**Saved entries:**
--------------------------------
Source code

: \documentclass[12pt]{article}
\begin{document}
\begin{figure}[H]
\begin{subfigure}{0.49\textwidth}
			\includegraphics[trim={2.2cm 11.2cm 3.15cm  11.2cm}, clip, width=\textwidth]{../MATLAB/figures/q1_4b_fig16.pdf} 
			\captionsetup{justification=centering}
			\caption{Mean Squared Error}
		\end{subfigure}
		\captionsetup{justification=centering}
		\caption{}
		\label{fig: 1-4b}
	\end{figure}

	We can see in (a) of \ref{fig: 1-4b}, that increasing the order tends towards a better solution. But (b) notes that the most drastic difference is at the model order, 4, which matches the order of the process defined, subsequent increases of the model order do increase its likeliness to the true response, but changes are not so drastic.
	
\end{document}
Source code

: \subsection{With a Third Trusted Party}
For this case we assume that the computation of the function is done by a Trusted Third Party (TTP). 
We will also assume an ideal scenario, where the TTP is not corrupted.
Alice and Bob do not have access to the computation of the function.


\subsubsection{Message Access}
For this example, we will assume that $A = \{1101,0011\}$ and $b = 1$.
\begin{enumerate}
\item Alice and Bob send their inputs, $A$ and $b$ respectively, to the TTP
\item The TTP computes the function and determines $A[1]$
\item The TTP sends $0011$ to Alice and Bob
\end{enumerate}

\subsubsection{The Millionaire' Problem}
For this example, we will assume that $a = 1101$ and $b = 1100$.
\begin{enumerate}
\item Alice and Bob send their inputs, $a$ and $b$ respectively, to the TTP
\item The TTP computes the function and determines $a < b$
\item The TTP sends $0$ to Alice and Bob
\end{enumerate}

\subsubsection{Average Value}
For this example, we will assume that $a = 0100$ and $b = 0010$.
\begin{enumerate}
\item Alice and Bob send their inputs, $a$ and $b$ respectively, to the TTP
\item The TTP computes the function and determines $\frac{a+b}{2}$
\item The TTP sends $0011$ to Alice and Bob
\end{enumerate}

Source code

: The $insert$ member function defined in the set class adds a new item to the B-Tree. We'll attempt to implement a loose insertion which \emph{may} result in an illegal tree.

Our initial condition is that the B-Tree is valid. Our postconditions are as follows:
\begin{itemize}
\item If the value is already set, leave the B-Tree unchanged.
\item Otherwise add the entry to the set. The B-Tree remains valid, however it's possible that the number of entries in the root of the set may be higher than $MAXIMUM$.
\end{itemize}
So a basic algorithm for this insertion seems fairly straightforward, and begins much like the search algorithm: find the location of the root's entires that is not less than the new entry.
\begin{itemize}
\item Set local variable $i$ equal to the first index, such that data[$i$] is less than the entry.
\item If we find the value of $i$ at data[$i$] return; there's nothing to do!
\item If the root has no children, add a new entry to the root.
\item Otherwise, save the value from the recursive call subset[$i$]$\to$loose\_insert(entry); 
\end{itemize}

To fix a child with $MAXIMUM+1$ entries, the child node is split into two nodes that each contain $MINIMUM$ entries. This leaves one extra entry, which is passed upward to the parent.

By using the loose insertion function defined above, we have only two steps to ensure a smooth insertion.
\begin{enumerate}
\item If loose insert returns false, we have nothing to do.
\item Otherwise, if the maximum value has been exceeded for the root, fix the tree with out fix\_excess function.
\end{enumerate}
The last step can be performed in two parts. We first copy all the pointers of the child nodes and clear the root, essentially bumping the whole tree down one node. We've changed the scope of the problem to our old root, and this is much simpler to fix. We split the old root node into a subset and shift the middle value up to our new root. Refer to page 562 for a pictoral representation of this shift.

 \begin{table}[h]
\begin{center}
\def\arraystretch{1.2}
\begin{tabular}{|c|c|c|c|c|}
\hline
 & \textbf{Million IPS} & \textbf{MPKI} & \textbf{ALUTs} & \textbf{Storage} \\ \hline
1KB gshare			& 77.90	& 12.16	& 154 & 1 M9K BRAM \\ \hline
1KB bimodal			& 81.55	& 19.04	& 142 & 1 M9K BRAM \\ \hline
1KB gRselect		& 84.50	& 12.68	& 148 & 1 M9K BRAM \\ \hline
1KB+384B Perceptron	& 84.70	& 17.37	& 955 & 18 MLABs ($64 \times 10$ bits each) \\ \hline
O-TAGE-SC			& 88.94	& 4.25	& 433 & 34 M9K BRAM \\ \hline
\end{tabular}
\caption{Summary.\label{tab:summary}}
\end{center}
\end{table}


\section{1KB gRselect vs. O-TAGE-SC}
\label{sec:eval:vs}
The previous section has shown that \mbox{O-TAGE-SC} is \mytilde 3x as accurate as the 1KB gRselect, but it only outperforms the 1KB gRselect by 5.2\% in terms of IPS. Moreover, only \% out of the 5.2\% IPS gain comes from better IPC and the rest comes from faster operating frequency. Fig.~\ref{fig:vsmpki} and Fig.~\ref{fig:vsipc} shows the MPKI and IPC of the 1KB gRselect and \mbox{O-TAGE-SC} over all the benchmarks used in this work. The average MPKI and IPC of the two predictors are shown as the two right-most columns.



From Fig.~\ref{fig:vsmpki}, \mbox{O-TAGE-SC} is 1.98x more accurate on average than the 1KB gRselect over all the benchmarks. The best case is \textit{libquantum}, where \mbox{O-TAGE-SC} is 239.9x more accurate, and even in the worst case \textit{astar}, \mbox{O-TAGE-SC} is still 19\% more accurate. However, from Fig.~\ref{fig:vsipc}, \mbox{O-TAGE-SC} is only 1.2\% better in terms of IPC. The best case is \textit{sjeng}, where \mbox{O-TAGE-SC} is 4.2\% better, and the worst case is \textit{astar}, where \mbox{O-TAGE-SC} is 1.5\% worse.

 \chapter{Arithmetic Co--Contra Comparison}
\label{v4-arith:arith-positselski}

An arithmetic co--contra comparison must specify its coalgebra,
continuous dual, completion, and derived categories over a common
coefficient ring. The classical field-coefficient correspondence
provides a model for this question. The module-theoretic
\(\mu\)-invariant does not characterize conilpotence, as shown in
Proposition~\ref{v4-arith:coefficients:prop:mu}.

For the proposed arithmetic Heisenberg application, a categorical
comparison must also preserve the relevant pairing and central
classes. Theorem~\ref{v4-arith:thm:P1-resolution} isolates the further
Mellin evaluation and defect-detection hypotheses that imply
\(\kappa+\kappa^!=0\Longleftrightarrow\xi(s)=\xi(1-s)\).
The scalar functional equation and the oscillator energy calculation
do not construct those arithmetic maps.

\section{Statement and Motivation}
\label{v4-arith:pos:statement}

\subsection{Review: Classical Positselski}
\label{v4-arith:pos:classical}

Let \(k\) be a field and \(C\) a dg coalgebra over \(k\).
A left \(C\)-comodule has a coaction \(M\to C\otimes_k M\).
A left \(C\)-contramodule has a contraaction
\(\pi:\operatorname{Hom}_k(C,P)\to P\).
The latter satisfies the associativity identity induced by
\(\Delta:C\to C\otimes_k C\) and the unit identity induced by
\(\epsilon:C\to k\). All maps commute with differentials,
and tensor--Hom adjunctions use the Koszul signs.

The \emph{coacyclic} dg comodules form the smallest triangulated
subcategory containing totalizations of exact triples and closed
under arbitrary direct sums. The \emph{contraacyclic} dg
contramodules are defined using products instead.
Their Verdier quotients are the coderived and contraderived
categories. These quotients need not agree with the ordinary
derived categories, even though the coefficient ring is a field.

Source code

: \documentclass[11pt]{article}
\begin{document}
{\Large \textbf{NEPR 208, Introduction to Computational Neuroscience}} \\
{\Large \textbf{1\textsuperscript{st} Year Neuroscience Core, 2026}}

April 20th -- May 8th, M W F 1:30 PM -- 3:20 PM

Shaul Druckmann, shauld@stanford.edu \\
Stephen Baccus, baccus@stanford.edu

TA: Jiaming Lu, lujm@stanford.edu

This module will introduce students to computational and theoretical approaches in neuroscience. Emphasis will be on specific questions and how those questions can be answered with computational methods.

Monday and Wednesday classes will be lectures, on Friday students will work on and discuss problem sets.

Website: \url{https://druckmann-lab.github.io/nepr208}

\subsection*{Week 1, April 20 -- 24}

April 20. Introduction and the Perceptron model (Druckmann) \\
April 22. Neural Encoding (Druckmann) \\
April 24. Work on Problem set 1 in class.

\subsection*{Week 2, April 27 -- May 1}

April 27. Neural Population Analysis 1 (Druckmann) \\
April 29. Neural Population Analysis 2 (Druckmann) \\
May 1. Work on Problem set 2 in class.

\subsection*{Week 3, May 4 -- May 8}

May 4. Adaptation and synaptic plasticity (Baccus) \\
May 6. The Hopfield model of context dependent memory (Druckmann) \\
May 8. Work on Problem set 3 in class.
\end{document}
--------------------------------
**What is required:** From the data above, return every line from the line that has "Mellin evaluation and" up to and including the line that has "TA: Jiaming Lu, lujm@stanford.edu", exactly.

**Answer to the exercise:**
Mellin evaluation and defect-detection hypotheses that imply
\(\kappa+\kappa^!=0\Longleftrightarrow\xi(s)=\xi(1-s)\).
The scalar functional equation and the oscillator energy calculation
do not construct those arithmetic maps.

\section{Statement and Motivation}
\label{v4-arith:pos:statement}

\subsection{Review: Classical Positselski}
\label{v4-arith:pos:classical}

Let \(k\) be a field and \(C\) a dg coalgebra over \(k\).
A left \(C\)-comodule has a coaction \(M\to C\otimes_k M\).
A left \(C\)-contramodule has a contraaction
\(\pi:\operatorname{Hom}_k(C,P)\to P\).
The latter satisfies the associativity identity induced by
\(\Delta:C\to C\otimes_k C\) and the unit identity induced by
\(\epsilon:C\to k\). All maps commute with differentials,
and tensor--Hom adjunctions use the Koszul signs.

The \emph{coacyclic} dg comodules form the smallest triangulated
subcategory containing totalizations of exact triples and closed
under arbitrary direct sums. The \emph{contraacyclic} dg
contramodules are defined using products instead.
Their Verdier quotients are the coderived and contraderived
categories. These quotients need not agree with the ordinary
derived categories, even though the coefficient ring is a field.

Source code

: \documentclass[11pt]{article}
\begin{document}
{\Large \textbf{NEPR 208, Introduction to Computational Neuroscience}} \\
{\Large \textbf{1\textsuperscript{st} Year Neuroscience Core, 2026}}

April 20th -- May 8th, M W F 1:30 PM -- 3:20 PM

Shaul Druckmann, shauld@stanford.edu \\
Stephen Baccus, baccus@stanford.edu

TA: Jiaming Lu, lujm@stanford.edu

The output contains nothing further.